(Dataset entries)
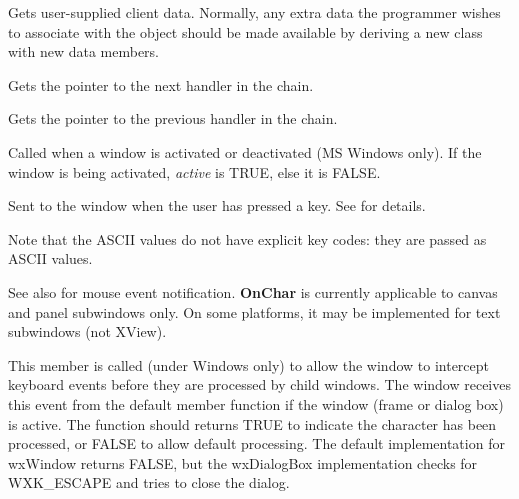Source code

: 

Gets user-supplied client data.  Normally, any extra data the programmer wishes
to associate with the object should be made available by deriving a new class
with new data members.



Gets the pointer to the next handler in the chain.



Gets the pointer to the previous handler in the chain.



Called when a window is activated or deactivated (MS Windows
only). If the window is being activated, {\it active} is TRUE, else it
is FALSE.

\label{wxevthandleronchar}


Sent to the window when the user has pressed a key. See  for
details.

Note that the ASCII values do not have explicit key codes: they are passed as ASCII
values.

See also  for mouse event notification. {\bf OnChar} is
currently applicable to canvas and panel subwindows only. On some platforms, it may
be implemented for text subwindows (not XView).

\label{wxevthandleroncharhook}


This member is called (under Windows only) to allow the window to intercept keyboard events
before they are processed by child windows. The window receives this event from
the default  member function if the window
(frame or dialog box) is active. The function should returns TRUE to indicate the
character has been processed, or FALSE to allow default processing. The default
implementation for wxWindow returns FALSE, but the wxDialogBox implementation
checks for WXK\_ESCAPE and tries to close the dialog.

What you have to do: Show all lines from the data that contain "should".

Answer section:
to associate with the object should be made available by deriving a new class
(frame or dialog box) is active. The function should returns TRUE to indicate the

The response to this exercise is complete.